EXERCISE MATERIAL:
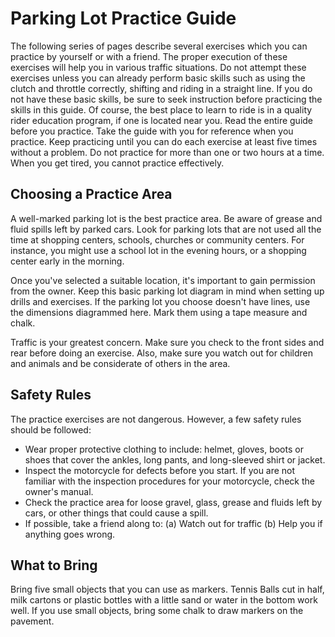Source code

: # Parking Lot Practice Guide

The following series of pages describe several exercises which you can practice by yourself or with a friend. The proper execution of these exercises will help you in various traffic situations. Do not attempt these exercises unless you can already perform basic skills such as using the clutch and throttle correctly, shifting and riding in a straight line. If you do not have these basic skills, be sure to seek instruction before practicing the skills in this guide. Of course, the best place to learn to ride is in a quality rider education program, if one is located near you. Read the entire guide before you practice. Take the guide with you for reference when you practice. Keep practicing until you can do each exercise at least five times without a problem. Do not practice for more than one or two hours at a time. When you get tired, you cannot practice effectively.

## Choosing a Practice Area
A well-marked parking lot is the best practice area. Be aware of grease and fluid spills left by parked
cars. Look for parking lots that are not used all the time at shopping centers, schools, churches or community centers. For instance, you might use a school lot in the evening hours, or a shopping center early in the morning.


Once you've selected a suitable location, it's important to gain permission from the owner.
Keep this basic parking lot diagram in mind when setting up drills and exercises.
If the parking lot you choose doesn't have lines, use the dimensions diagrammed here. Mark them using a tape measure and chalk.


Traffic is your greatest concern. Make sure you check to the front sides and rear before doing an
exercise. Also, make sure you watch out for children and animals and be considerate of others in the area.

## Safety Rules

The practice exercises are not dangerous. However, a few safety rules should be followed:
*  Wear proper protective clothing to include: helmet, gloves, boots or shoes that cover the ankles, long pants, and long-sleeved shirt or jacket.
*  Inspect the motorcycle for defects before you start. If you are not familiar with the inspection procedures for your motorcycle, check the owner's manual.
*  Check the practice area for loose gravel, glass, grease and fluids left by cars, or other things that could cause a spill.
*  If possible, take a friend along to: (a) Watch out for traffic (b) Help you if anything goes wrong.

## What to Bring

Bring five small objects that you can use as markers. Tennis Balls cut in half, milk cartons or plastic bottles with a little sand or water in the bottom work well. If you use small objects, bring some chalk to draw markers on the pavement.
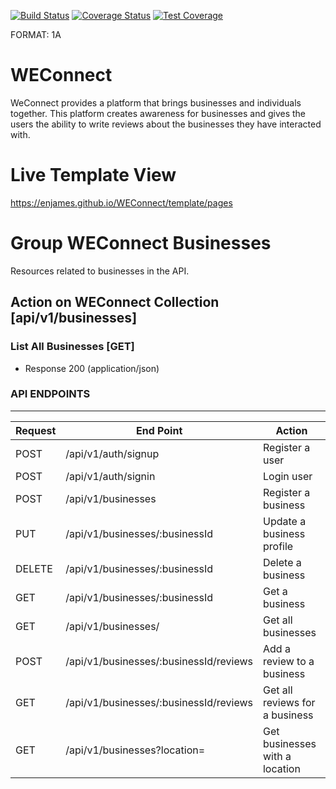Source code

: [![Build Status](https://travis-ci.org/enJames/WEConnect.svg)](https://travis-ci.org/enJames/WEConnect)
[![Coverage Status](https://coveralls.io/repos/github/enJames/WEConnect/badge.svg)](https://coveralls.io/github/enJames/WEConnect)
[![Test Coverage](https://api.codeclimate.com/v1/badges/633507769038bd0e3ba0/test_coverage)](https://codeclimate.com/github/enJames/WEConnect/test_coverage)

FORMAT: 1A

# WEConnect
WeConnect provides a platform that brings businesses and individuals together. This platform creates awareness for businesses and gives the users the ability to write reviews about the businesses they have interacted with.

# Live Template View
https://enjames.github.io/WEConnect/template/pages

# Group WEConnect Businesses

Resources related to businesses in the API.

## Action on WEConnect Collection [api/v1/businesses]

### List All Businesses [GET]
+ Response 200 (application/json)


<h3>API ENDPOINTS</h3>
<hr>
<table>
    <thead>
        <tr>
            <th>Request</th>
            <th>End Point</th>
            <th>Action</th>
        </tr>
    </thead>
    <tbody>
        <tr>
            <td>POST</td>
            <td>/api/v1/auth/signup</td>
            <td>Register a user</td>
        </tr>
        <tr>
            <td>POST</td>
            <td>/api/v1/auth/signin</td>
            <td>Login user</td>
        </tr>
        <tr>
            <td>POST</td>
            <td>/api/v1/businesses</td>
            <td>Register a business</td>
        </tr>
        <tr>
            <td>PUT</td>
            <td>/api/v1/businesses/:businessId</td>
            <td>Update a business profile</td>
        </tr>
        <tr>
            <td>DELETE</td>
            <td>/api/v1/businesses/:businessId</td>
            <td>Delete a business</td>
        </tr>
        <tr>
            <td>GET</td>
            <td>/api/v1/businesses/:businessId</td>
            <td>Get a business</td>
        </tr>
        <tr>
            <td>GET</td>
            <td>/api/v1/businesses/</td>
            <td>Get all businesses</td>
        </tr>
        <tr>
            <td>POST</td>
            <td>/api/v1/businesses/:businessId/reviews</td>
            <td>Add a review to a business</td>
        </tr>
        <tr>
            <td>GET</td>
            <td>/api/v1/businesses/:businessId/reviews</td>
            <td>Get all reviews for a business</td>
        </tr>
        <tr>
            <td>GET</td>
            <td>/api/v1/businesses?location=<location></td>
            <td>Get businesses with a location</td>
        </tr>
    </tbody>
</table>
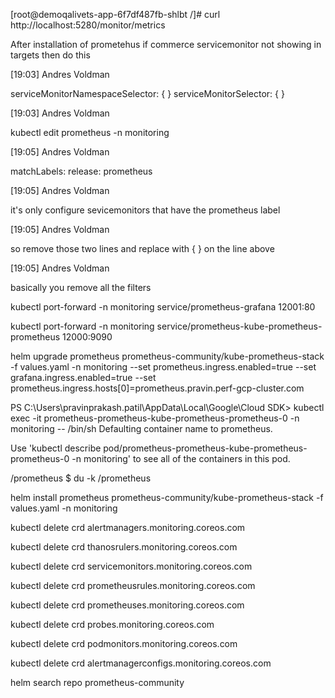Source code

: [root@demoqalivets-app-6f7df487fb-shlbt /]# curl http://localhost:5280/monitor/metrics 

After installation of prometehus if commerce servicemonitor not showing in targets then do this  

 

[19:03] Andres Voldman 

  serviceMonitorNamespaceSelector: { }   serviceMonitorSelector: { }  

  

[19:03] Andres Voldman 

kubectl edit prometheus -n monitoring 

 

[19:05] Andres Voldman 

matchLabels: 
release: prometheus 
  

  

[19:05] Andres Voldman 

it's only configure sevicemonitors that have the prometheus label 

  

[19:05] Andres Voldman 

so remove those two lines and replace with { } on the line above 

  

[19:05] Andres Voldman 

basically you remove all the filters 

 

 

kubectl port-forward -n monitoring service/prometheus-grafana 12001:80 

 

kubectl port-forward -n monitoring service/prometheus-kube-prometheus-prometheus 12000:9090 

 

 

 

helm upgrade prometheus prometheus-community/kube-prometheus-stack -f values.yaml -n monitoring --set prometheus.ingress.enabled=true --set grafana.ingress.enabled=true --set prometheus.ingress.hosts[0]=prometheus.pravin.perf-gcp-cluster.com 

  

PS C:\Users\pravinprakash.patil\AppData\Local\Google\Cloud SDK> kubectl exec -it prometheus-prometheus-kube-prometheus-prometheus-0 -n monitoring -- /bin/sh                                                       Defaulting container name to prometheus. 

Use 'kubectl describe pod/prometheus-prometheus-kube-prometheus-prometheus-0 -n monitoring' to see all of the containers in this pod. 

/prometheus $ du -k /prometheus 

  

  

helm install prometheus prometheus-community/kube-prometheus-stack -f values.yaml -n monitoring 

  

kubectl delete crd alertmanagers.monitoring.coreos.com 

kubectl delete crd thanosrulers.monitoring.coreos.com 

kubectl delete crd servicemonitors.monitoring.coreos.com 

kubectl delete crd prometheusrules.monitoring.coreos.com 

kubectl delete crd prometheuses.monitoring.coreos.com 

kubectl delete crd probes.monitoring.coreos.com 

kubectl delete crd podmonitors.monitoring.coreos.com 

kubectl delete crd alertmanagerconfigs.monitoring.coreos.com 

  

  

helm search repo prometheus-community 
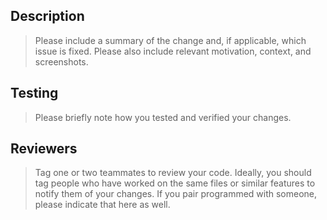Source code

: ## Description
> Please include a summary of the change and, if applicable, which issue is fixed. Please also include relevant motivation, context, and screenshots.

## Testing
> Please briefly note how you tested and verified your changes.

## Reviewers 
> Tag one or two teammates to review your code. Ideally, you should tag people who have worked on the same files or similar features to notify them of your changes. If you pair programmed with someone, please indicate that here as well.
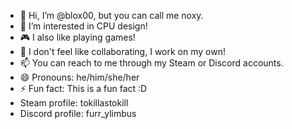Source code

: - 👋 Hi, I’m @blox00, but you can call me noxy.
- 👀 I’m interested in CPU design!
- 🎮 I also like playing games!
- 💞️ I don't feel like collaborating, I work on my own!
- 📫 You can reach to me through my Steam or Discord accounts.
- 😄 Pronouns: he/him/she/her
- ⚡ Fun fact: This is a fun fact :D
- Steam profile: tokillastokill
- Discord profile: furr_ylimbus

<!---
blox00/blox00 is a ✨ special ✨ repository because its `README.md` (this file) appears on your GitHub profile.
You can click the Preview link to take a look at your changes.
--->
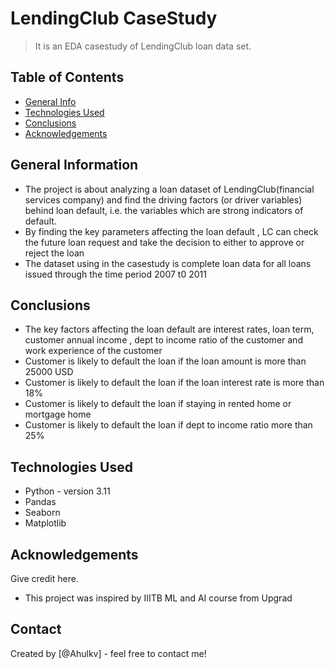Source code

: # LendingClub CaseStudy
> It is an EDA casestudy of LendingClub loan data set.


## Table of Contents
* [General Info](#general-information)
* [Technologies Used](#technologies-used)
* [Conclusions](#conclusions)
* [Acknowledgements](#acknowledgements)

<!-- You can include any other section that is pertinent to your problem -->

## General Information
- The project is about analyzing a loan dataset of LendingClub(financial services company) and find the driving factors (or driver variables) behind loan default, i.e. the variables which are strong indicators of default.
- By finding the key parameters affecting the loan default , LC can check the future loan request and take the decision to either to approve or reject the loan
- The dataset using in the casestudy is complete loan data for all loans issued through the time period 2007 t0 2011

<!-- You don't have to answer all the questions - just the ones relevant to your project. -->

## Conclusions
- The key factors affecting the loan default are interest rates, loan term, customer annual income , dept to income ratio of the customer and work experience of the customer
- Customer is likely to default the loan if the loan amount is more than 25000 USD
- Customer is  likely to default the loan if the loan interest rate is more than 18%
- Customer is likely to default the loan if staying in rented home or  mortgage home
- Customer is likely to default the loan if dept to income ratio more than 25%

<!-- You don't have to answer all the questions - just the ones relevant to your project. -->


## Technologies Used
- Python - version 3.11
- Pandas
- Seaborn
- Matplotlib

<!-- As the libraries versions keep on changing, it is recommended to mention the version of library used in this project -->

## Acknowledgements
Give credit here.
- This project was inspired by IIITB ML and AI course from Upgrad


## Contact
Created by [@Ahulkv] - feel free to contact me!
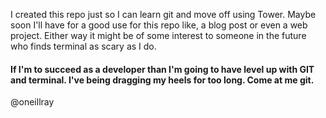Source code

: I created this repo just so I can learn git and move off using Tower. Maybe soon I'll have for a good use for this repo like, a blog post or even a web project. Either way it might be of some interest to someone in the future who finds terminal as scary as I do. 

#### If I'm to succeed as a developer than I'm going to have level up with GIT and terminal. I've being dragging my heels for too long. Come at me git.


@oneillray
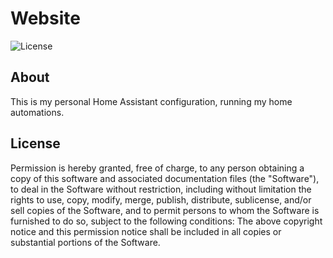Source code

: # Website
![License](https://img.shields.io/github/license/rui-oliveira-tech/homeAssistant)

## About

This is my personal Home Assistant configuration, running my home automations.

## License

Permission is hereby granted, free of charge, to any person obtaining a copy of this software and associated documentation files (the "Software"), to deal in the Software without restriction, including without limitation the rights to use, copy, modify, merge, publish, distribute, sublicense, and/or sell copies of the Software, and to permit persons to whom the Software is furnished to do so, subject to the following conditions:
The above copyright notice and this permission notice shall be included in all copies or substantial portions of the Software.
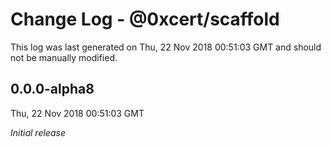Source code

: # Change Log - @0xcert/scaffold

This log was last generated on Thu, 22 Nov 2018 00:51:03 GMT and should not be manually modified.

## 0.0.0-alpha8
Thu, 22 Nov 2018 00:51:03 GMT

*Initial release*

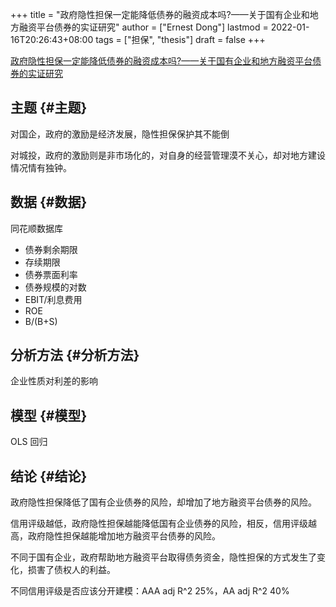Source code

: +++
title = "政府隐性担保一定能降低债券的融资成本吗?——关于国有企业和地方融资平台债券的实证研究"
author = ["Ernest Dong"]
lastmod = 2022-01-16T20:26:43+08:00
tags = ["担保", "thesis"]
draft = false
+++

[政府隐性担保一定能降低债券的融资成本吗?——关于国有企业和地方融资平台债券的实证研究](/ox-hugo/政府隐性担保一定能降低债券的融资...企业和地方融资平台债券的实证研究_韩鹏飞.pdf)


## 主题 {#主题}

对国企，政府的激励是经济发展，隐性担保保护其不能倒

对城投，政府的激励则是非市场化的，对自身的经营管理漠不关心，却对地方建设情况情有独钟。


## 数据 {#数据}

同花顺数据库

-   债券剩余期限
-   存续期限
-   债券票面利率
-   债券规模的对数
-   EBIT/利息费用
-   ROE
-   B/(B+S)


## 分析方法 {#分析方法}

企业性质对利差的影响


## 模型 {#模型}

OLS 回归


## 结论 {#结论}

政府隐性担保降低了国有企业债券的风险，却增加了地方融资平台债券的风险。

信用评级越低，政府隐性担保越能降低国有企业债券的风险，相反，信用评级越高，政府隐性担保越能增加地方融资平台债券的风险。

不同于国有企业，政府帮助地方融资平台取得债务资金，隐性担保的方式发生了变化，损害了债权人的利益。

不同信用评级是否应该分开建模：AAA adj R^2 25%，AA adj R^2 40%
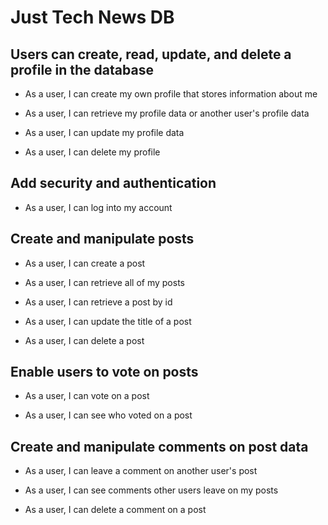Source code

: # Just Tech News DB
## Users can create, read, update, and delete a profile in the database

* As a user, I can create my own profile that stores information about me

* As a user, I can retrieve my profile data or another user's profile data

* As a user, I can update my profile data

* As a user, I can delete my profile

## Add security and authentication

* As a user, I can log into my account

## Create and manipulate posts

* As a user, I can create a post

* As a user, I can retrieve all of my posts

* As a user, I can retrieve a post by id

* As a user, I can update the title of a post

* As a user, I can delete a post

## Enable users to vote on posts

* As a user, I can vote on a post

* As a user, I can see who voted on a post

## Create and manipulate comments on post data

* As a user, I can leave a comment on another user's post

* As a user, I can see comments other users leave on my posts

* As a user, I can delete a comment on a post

INSTRUCTIONS FOR THE TASK: Return, with no change at all, every line in the entries above from the line containing "-n monitoring service/prometheus-kube-prometheus-prometheus" through the line containing "helm upgrade prometheus".

SOLUTION TO THE PROBLEM:
kubectl port-forward -n monitoring service/prometheus-kube-prometheus-prometheus 12000:9090 

 

 

 

helm upgrade prometheus prometheus-community/kube-prometheus-stack -f values.yaml -n monitoring --set prometheus.ingress.enabled=true --set grafana.ingress.enabled=true --set prometheus.ingress.hosts[0]=prometheus.pravin.perf-gcp-cluster.com 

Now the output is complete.